**What needs to be done**: Throughout the entries below, report every line where "peaks" is found.

Content starts

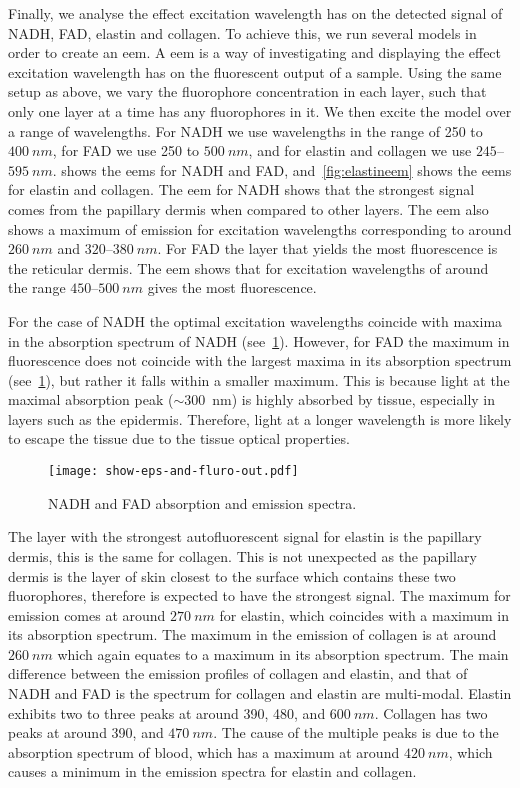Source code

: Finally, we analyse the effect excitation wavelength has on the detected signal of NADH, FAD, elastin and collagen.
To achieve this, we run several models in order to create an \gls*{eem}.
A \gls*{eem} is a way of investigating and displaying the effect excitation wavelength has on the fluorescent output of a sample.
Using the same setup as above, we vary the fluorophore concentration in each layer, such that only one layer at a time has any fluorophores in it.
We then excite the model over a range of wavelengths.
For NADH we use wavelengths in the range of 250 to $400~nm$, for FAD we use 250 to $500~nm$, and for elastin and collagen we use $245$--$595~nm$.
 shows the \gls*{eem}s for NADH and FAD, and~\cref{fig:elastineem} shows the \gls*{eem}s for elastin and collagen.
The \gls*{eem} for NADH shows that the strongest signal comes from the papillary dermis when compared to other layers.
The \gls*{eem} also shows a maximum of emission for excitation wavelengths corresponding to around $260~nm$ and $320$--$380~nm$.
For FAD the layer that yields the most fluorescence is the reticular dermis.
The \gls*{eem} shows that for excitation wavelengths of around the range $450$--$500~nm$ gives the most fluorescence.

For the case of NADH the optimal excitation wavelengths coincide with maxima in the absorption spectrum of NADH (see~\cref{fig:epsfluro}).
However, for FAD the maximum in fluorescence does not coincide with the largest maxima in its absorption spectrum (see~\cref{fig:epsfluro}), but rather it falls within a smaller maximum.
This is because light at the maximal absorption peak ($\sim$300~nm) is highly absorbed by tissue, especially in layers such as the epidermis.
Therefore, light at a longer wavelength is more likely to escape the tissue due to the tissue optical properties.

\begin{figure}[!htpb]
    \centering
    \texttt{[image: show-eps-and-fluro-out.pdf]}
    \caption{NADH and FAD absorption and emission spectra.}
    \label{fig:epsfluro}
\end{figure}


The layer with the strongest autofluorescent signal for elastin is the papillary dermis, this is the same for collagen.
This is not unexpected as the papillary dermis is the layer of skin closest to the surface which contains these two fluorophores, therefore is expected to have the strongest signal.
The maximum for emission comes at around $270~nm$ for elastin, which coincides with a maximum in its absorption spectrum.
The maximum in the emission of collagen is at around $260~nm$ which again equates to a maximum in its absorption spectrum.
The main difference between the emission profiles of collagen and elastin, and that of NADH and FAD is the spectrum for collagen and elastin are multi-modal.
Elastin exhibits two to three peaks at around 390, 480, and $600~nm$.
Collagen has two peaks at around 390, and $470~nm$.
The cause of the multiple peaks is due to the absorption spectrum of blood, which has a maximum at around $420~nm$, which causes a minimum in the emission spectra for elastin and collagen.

Content ends

**Completed task**:
Elastin exhibits two to three peaks at around 390, 480, and $600~nm$.
Collagen has two peaks at around 390, and $470~nm$.
The cause of the multiple peaks is due to the absorption spectrum of blood, which has a maximum at around $420~nm$, which causes a minimum in the emission spectra for elastin and collagen.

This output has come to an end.